The Great Pick-and-Roll Machine
The Utah Jazz have mastered one of basketball's most elemental actions, and they're pummeling opponents as a result.
The pick-and-roll isn’t new. It’s a simple action that’s been around for basically the entirety of basketball history. All it takes is two players. One sets a screen for the other, and an advantage is created. The defense has to make a split second decision about how to proceed and then execute its scheme perfectly to avoid letting that advantage turn into a bucket.
There is a reason the pick-and-roll has stood the test of time as a primary strategy at all levels of the game. It works. There are LOTS of ways to defend a pick-and-roll, but almost all of them require ceding some kind of benefit to the offense.
No one in the NBA has mastered the play quite so adeptly as the Utah Jazz, whose pick-and-roll ballhandlers finish 24.5% of the team’s possessions, per NBA.com. The Jazz are averaging 1.03 points per possessions in those instances, the best rate in the league by a considerable margin.
And it’s not just one maestro behind the team’s effectiveness. Utah has a deep stable of players capable of initiating a pick-and-roll with elite efficiency. All six Jazz players who have finished enough plays out of the pick-and-roll to qualify to be included in the NBA’s tracking data rank in the 78th percentile or higher for efficiency. Four are in the 90th percentile or above.
The Jazz’s pick-and-roll proficiency isn’t an accident. Utah has built a roster perfectly suited to max out its component parts’ abilities to run the play. Star big man Rudy Gobert is a masterful screen setter and puts a ton of pressure on the rim rolling to the hoop. The Jazz simultaneously dot the floor with shooters on virtually every possession.

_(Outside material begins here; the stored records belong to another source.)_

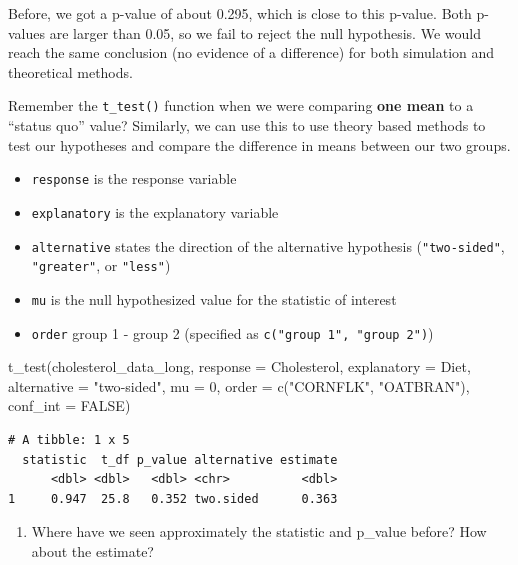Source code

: \documentclass[
  letterpaper,
  DIV=11,
  numbers=noendperiod]{scrartcl}
\newenvironment{Shaded}{\begin{snugshade}}{\end{snugshade}}
\newcommand{\AttributeTok}[1]{\textcolor[rgb]{0.40,0.45,0.13}{#1}}
\newcommand{\ConstantTok}[1]{\textcolor[rgb]{0.56,0.35,0.01}{#1}}
\newcommand{\DecValTok}[1]{\textcolor[rgb]{0.68,0.00,0.00}{#1}}
\newcommand{\FunctionTok}[1]{\textcolor[rgb]{0.28,0.35,0.67}{#1}}
\newcommand{\NormalTok}[1]{\textcolor[rgb]{0.00,0.23,0.31}{#1}}
\newcommand{\StringTok}[1]{\textcolor[rgb]{0.13,0.47,0.30}{#1}}
\providecommand{\tightlist}{%
  \setlength{\itemsep}{0pt}\setlength{\parskip}{0pt}}\usepackage{longtable,booktabs,array}
\begin{document}
Before, we got a p-value of about 0.295, which is close to this p-value.
Both p-values are larger than 0.05, so we fail to reject the null
hypothesis. We would reach the same conclusion (no evidence of a
difference) for both simulation and theoretical methods.

Remember the \texttt{t\_test()} function when we were comparing
\textbf{one mean} to a ``status quo'' value? Similarly, we can use this
to use theory based methods to test our hypotheses and compare the
difference in means between our two groups.

\begin{itemize}
\tightlist
\item
  \texttt{response} is the response variable
\item
  \texttt{explanatory} is the explanatory variable
\item
  \texttt{alternative} states the direction of the alternative
  hypothesis (\texttt{"two-sided"}, \texttt{"greater"}, or
  \texttt{"less"})
\item
  \texttt{mu} is the null hypothesized value for the statistic of
  interest
\item
  \texttt{order} group 1 - group 2 (specified as
  \texttt{c("group\ 1",\ "group\ 2")})
\end{itemize}

\begin{Shaded}
\begin{Highlighting}[]
\FunctionTok{t\_test}\NormalTok{(cholesterol\_data\_long, }
       \AttributeTok{response =}\NormalTok{ Cholesterol, }
       \AttributeTok{explanatory =}\NormalTok{ Diet,}
       \AttributeTok{alternative =} \StringTok{"two{-}sided"}\NormalTok{,}
       \AttributeTok{mu =} \DecValTok{0}\NormalTok{,}
       \AttributeTok{order =} \FunctionTok{c}\NormalTok{(}\StringTok{"CORNFLK"}\NormalTok{, }\StringTok{"OATBRAN"}\NormalTok{),}
       \AttributeTok{conf\_int =} \ConstantTok{FALSE}\NormalTok{)}
\end{Highlighting}
\end{Shaded}

\begin{verbatim}
# A tibble: 1 x 5
  statistic  t_df p_value alternative estimate
      <dbl> <dbl>   <dbl> <chr>          <dbl>
1     0.947  25.8   0.352 two.sided      0.363
\end{verbatim}

\vspace{0.1in}

\begin{enumerate}
\def\labelenumi{\arabic{enumi}.}
\setcounter{enumi}{28}
\tightlist
\item
  Where have we seen approximately the statistic and p\_value before?
  How about the estimate?
\end{enumerate}
\end{document}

Defenses are hesitant to send help, lest they should surrender an open look from beyond the arc. That’s a wise decision, no one pings the ball around for open shots after creating a small crack in opposing defenses quite like Utah. Their 15.7 three-point makes per game is the best in the league.
Teams can opt to switch, but the Jazz will let Donovan Mitchell or Mike Conley attack resulting mismatches in isolation or simply move the ball and run the action again. Switching also leaves opponents vulnerable to Gobert leveraging his size as an offensive rebounder.
The net result is oodles of space to attack the rim, knock in open pull-upjumpers, or toss lobs where only Utah’s 7’1” monster can grab them. Pick-and-rolls have traditionally focused on getting action going towards the basket, but the Jazz have added in some modern twists to their style.
They’re particularly fond of launching from behind the arc and love to get off the ball early in pick-and-roll possessions when they feel opponents might be snoozing away from the action, even just for a slipt second.
Utah is firing on all cylinders through the first third of the season. The Jazz’s 116.8 offensive rating is a full 4.0 points per 100 possessions better thant the second place Atlanta Hawks, and their pick-and-roll game is at the heart of their offensive brilliance.
Unfortunately for Utah, two consecutive uninspiring exits from the postseason after dominant regular season campaigns mean most observers are taking the Jazz’s success with a grain of salt. That skepticism is well-founded. If Utah can shake its reputation and make a deep playoff run this season, the pick-and-roll will be a major reason why.